Action item | Go to the line in the data below that contains "are usefull to". Write it out exactly, along with every later line through the last, and nothing else.

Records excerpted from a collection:
- Opening Delimiter -

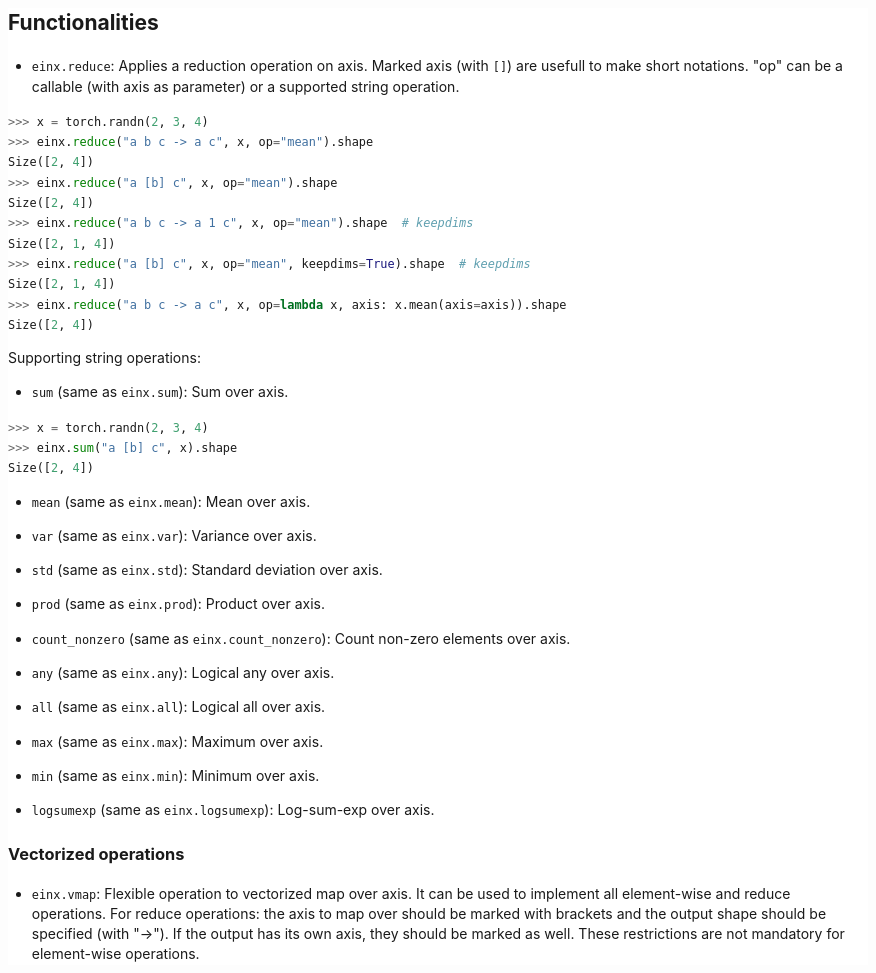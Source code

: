 ## Functionalities

- `einx.reduce`: Applies a reduction operation on axis. Marked axis (with `[]`)
  are usefull to make short notations. "op" can be a callable (with axis as parameter)
  or a supported string operation.

```python
>>> x = torch.randn(2, 3, 4)
>>> einx.reduce("a b c -> a c", x, op="mean").shape
Size([2, 4])
>>> einx.reduce("a [b] c", x, op="mean").shape
Size([2, 4])
>>> einx.reduce("a b c -> a 1 c", x, op="mean").shape  # keepdims
Size([2, 1, 4])
>>> einx.reduce("a [b] c", x, op="mean", keepdims=True).shape  # keepdims
Size([2, 1, 4])
>>> einx.reduce("a b c -> a c", x, op=lambda x, axis: x.mean(axis=axis)).shape
Size([2, 4])
```

Supporting string operations:

- `sum` (same as `einx.sum`): Sum over axis.

```python
>>> x = torch.randn(2, 3, 4)
>>> einx.sum("a [b] c", x).shape
Size([2, 4])
```

- `mean` (same as `einx.mean`): Mean over axis.

- `var` (same as `einx.var`): Variance over axis.

- `std` (same as `einx.std`): Standard deviation over axis.

- `prod` (same as `einx.prod`): Product over axis.

- `count_nonzero` (same as `einx.count_nonzero`): Count non-zero elements over axis.

- `any` (same as `einx.any`): Logical any over axis.

- `all` (same as `einx.all`): Logical all over axis.

- `max` (same as `einx.max`): Maximum over axis.

- `min` (same as `einx.min`): Minimum over axis.

- `logsumexp` (same as `einx.logsumexp`): Log-sum-exp over axis.

### Vectorized operations

- `einx.vmap`: Flexible operation to vectorized map over axis. It can be used
  to implement all element-wise and reduce operations.
  For reduce operations: the axis to map over should be marked with brackets and
  the output shape should be specified (with "->"). If the output has its own axis,
  they should be marked as well.
  These restrictions are not mandatory for element-wise operations.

- Closing Delimiter -

Response area |
  are usefull to make short notations. "op" can be a callable (with axis as parameter)
  or a supported string operation.

```python
>>> x = torch.randn(2, 3, 4)
>>> einx.reduce("a b c -> a c", x, op="mean").shape
Size([2, 4])
>>> einx.reduce("a [b] c", x, op="mean").shape
Size([2, 4])
>>> einx.reduce("a b c -> a 1 c", x, op="mean").shape  # keepdims
Size([2, 1, 4])
>>> einx.reduce("a [b] c", x, op="mean", keepdims=True).shape  # keepdims
Size([2, 1, 4])
>>> einx.reduce("a b c -> a c", x, op=lambda x, axis: x.mean(axis=axis)).shape
Size([2, 4])
```

Supporting string operations:

- `sum` (same as `einx.sum`): Sum over axis.

```python
>>> x = torch.randn(2, 3, 4)
>>> einx.sum("a [b] c", x).shape
Size([2, 4])
```

- `mean` (same as `einx.mean`): Mean over axis.

- `var` (same as `einx.var`): Variance over axis.

- `std` (same as `einx.std`): Standard deviation over axis.

- `prod` (same as `einx.prod`): Product over axis.

- `count_nonzero` (same as `einx.count_nonzero`): Count non-zero elements over axis.

- `any` (same as `einx.any`): Logical any over axis.

- `all` (same as `einx.all`): Logical all over axis.

- `max` (same as `einx.max`): Maximum over axis.

- `min` (same as `einx.min`): Minimum over axis.

- `logsumexp` (same as `einx.logsumexp`): Log-sum-exp over axis.

### Vectorized operations

- `einx.vmap`: Flexible operation to vectorized map over axis. It can be used
  to implement all element-wise and reduce operations.
  For reduce operations: the axis to map over should be marked with brackets and
  the output shape should be specified (with "->"). If the output has its own axis,
  they should be marked as well.
  These restrictions are not mandatory for element-wise operations.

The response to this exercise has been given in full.